■ AIM OF THE TASK:
Wherever "Linux" appears in a line of the listing, that line should be returned.

■ INFORMATION PROVIDED:
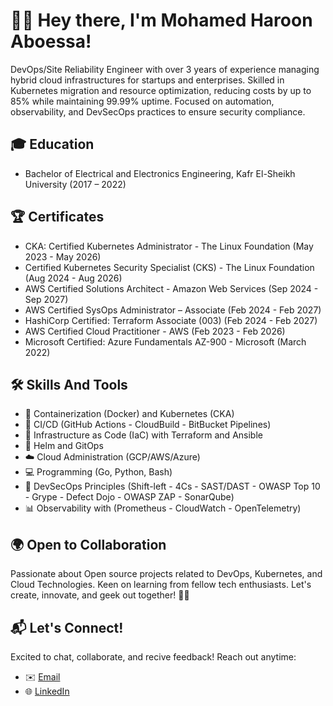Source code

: # 👨‍💻 Hey there, I'm Mohamed Haroon Aboessa!

DevOps/Site Reliability Engineer with over 3 years of experience managing hybrid cloud infrastructures for startups and enterprises. Skilled in Kubernetes migration and resource optimization, reducing costs by up to 85% while maintaining 99.99% uptime. Focused on automation, observability, and DevSecOps practices to ensure security compliance.

## 🎓 Education

- Bachelor of Electrical and Electronics Engineering, Kafr El-Sheikh University (2017 – 2022)

## 🏆 Certificates

- CKA: Certified Kubernetes Administrator - The Linux Foundation (May 2023 - May 2026)
- Certified Kubernetes Security Specialist (CKS) - The Linux Foundation (Aug 2024 - Aug 2026)
- AWS Certified Solutions Architect - Amazon Web Services (Sep 2024 - Sep 2027)
- AWS Certified SysOps Administrator – Associate (Feb 2024 - Feb 2027)
- HashiCorp Certified: Terraform Associate (003) (Feb 2024 - Feb 2027)
- AWS Certified Cloud Practitioner - AWS (Feb 2023 - Feb 2026)
- Microsoft Certified: Azure Fundamentals AZ-900 - Microsoft (March 2022)
## 🛠️ Skills And Tools

- 🐳 Containerization (Docker) and Kubernetes (CKA)
- 🚀 CI/CD (GitHub Actions - CloudBuild - BitBucket Pipelines)
- 🧰 Infrastructure as Code (IaC) with Terraform and Ansible
- 🎩 Helm and GitOps
- ☁️ Cloud Administration (GCP/AWS/Azure)
- 💻 Programming (Go, Python, Bash)
- 🔐 DevSecOps Principles (Shift-left - 4Cs - SAST/DAST - OWASP Top 10 - Grype - Defect Dojo - OWASP ZAP - SonarQube)
- 📊 Observability with (Prometheus - CloudWatch - OpenTelemetry)

## 🌍 Open to Collaboration

Passionate about Open source projects related to DevOps, Kubernetes, and Cloud Technologies. Keen on learning from fellow tech enthusiasts. Let's create, innovate, and geek out together! 👯‍♂️

## 📬 Let's Connect!

Excited to chat, collaborate, and recive feedback! Reach out anytime:

- ✉️ [Email](mailto:mohamedessa736@gmail.com)
- 🌐 [LinkedIn](https://www.linkedin.com/in/mohamed-haroon98/)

■ THE COMPLETED TASK:
- CKA: Certified Kubernetes Administrator - The Linux Foundation (May 2023 - May 2026)
- Certified Kubernetes Security Specialist (CKS) - The Linux Foundation (Aug 2024 - Aug 2026)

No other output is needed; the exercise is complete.